## Task directions
In the data below, find each line carrying the string "couple" and copy it out.

Stored data entries:
= = = = = = =

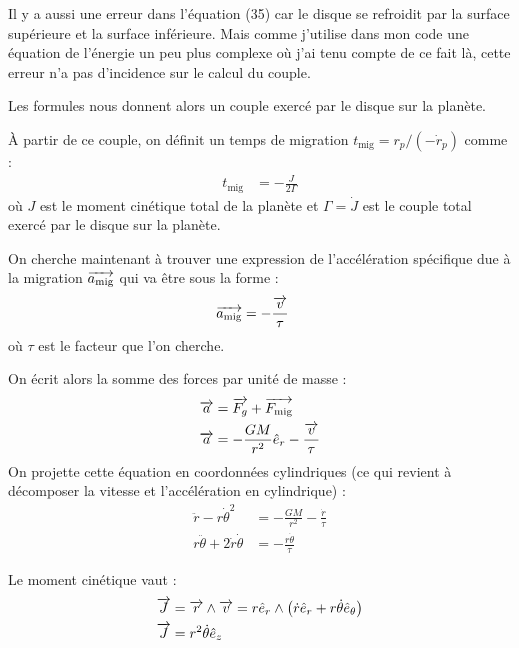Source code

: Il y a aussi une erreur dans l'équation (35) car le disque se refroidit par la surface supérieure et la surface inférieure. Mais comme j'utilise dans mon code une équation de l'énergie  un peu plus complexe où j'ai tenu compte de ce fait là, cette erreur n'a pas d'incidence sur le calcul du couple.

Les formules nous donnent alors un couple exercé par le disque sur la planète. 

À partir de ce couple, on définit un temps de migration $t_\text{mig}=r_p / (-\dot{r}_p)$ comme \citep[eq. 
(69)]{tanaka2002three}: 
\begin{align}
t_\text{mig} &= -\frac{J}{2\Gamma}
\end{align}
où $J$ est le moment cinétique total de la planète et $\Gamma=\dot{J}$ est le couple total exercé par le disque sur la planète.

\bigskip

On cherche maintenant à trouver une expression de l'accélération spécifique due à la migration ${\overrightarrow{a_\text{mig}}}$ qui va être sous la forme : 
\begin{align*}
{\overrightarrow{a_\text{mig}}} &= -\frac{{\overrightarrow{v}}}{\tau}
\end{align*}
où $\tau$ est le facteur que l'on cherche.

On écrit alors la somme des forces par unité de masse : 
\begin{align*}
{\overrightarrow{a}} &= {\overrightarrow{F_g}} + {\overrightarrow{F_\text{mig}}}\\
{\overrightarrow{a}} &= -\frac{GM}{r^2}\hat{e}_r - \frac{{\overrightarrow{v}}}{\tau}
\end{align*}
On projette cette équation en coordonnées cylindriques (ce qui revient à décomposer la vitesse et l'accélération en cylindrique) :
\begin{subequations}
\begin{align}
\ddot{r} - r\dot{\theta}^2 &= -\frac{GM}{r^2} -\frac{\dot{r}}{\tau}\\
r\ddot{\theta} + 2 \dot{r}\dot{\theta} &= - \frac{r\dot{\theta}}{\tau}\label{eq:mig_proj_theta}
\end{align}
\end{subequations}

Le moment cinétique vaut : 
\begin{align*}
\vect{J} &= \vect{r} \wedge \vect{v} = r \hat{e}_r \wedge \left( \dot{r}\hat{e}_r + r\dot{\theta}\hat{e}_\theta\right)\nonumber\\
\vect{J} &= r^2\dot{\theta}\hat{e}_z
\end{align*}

= = = = = = =

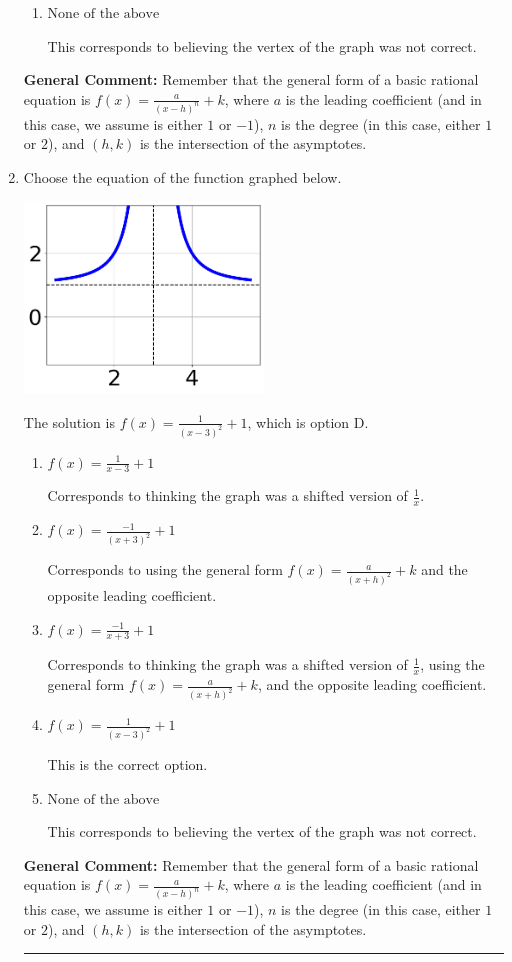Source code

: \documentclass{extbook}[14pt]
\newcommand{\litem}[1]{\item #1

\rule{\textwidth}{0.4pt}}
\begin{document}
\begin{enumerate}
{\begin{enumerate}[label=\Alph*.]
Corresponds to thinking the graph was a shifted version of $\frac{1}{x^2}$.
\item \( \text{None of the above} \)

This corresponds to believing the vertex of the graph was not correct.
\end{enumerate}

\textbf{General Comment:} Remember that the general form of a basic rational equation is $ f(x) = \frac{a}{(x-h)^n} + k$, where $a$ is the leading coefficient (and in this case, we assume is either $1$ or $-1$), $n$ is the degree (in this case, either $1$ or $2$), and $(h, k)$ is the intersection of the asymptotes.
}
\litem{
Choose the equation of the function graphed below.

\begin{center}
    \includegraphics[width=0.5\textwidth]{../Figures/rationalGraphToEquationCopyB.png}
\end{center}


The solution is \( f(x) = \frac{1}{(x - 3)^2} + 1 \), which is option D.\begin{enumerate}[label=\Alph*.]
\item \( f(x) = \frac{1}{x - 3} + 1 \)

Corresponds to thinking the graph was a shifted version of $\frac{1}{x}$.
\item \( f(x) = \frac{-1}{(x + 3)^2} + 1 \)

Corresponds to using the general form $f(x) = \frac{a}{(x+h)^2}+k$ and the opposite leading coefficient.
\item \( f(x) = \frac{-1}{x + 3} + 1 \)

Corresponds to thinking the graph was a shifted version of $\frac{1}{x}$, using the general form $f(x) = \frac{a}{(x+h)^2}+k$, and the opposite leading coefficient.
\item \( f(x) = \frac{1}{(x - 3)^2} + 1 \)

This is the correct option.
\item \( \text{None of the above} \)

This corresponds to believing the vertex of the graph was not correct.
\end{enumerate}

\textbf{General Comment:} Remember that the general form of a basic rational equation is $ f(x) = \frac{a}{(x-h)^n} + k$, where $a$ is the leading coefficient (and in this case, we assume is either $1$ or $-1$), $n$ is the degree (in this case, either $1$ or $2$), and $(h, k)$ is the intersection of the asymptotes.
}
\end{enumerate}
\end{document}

= = = = = = =

## Answer to the exercise
: Il y a aussi une erreur dans l'équation (35) car le disque se refroidit par la surface supérieure et la surface inférieure. Mais comme j'utilise dans mon code une équation de l'énergie  un peu plus complexe où j'ai tenu compte de ce fait là, cette erreur n'a pas d'incidence sur le calcul du couple.
Les formules nous donnent alors un couple exercé par le disque sur la planète. 
À partir de ce couple, on définit un temps de migration $t_\text{mig}=r_p / (-\dot{r}_p)$ comme \citep[eq. 
où $J$ est le moment cinétique total de la planète et $\Gamma=\dot{J}$ est le couple total exercé par le disque sur la planète.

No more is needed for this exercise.